§ EXERCISE AIM
Where a line of the entries holds the string "visa", copy that line.

[Records from a collection]
****************************************

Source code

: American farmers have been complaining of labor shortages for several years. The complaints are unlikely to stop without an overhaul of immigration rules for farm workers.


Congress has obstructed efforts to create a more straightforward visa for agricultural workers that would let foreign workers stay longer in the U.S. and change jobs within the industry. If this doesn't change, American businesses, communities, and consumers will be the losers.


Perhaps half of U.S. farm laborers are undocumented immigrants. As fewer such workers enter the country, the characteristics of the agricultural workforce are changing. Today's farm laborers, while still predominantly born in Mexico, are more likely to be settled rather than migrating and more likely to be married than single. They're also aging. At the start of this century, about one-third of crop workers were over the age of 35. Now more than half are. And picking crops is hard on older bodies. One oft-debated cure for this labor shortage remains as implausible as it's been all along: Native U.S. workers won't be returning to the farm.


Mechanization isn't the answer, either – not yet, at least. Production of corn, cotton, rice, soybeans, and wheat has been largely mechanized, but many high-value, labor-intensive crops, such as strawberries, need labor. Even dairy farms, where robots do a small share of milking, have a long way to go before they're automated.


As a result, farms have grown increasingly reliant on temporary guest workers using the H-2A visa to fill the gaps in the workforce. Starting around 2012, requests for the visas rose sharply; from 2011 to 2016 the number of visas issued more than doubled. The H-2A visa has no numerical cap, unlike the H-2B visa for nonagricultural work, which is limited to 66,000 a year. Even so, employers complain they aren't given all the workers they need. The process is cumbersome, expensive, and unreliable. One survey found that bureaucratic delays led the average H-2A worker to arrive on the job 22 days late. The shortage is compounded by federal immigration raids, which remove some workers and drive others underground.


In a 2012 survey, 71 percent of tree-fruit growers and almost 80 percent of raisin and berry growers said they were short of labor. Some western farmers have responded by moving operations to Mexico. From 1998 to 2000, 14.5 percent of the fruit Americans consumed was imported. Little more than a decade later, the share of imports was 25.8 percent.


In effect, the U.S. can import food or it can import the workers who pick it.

****************************************

§ TASK RESPONSE
Congress has obstructed efforts to create a more straightforward visa for agricultural workers that would let foreign workers stay longer in the U.S. and change jobs within the industry. If this doesn't change, American businesses, communities, and consumers will be the losers.
As a result, farms have grown increasingly reliant on temporary guest workers using the H-2A visa to fill the gaps in the workforce. Starting around 2012, requests for the visas rose sharply; from 2011 to 2016 the number of visas issued more than doubled. The H-2A visa has no numerical cap, unlike the H-2B visa for nonagricultural work, which is limited to 66,000 a year. Even so, employers complain they aren't given all the workers they need. The process is cumbersome, expensive, and unreliable. One survey found that bureaucratic delays led the average H-2A worker to arrive on the job 22 days late. The shortage is compounded by federal immigration raids, which remove some workers and drive others underground.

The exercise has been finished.